== Problem ==
Copy out every line of the data that has the word "ligadas" somewhere in it.

----- Excerpted data -----

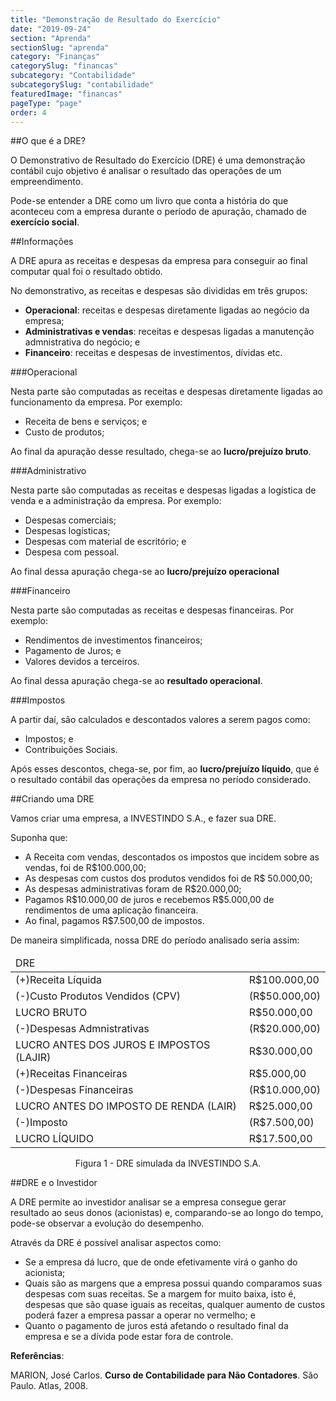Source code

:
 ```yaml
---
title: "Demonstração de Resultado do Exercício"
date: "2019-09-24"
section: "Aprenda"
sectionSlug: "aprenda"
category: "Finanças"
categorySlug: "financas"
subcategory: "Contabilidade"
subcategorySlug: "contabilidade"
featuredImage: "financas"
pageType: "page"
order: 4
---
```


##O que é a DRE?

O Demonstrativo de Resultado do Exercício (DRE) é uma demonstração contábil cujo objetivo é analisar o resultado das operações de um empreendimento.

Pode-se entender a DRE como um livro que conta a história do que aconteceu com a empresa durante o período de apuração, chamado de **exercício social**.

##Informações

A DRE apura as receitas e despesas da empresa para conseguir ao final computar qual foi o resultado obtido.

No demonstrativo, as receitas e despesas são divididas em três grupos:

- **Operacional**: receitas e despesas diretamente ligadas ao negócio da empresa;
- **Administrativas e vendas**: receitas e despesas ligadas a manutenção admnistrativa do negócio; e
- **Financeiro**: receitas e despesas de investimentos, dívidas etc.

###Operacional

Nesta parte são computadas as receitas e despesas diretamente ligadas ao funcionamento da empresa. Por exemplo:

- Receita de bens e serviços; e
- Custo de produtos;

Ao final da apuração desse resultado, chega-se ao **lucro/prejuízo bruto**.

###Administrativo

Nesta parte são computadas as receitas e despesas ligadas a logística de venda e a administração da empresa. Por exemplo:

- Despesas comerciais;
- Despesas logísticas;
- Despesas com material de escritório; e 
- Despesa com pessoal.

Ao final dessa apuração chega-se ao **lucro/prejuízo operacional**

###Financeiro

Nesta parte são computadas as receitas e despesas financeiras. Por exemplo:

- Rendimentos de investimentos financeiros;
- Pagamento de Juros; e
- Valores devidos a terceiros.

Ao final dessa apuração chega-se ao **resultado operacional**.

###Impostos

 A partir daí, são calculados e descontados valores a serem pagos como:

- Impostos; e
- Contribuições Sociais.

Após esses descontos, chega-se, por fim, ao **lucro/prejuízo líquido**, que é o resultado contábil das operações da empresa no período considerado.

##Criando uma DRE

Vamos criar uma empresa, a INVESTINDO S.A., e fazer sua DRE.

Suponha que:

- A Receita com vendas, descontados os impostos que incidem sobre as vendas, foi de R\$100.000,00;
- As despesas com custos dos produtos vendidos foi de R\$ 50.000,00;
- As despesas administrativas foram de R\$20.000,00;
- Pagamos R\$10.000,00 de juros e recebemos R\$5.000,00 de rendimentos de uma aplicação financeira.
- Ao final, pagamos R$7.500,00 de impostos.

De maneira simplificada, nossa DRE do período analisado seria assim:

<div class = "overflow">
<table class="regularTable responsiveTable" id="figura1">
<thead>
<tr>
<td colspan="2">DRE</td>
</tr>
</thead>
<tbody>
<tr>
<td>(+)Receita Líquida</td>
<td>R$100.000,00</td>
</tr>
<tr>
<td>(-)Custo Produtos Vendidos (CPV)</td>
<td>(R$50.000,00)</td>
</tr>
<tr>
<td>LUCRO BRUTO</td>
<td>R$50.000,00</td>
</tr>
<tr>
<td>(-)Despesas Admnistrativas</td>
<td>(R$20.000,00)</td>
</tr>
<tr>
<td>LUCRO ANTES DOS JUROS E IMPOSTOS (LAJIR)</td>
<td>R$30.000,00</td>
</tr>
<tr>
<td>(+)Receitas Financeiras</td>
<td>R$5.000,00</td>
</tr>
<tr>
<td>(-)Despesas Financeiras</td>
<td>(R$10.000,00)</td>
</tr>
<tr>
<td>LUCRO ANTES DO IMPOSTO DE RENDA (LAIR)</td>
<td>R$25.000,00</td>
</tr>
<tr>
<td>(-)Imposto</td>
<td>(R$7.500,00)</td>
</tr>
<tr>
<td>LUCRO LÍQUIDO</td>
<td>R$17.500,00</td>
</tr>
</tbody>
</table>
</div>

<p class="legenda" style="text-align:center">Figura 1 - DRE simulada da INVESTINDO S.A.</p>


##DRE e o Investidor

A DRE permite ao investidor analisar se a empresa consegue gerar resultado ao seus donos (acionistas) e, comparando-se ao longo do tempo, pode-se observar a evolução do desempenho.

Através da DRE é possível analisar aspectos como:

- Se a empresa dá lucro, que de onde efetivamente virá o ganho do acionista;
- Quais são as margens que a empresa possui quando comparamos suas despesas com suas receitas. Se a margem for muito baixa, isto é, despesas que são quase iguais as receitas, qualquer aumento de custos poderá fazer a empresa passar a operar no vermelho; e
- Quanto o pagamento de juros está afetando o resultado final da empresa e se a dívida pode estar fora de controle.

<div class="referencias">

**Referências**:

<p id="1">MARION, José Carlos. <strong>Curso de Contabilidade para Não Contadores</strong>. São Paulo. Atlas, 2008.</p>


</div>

-----

== Task solution ==
- **Operacional**: receitas e despesas diretamente ligadas ao negócio da empresa;
- **Administrativas e vendas**: receitas e despesas ligadas a manutenção admnistrativa do negócio; e
Nesta parte são computadas as receitas e despesas diretamente ligadas ao funcionamento da empresa. Por exemplo:
Nesta parte são computadas as receitas e despesas ligadas a logística de venda e a administração da empresa. Por exemplo:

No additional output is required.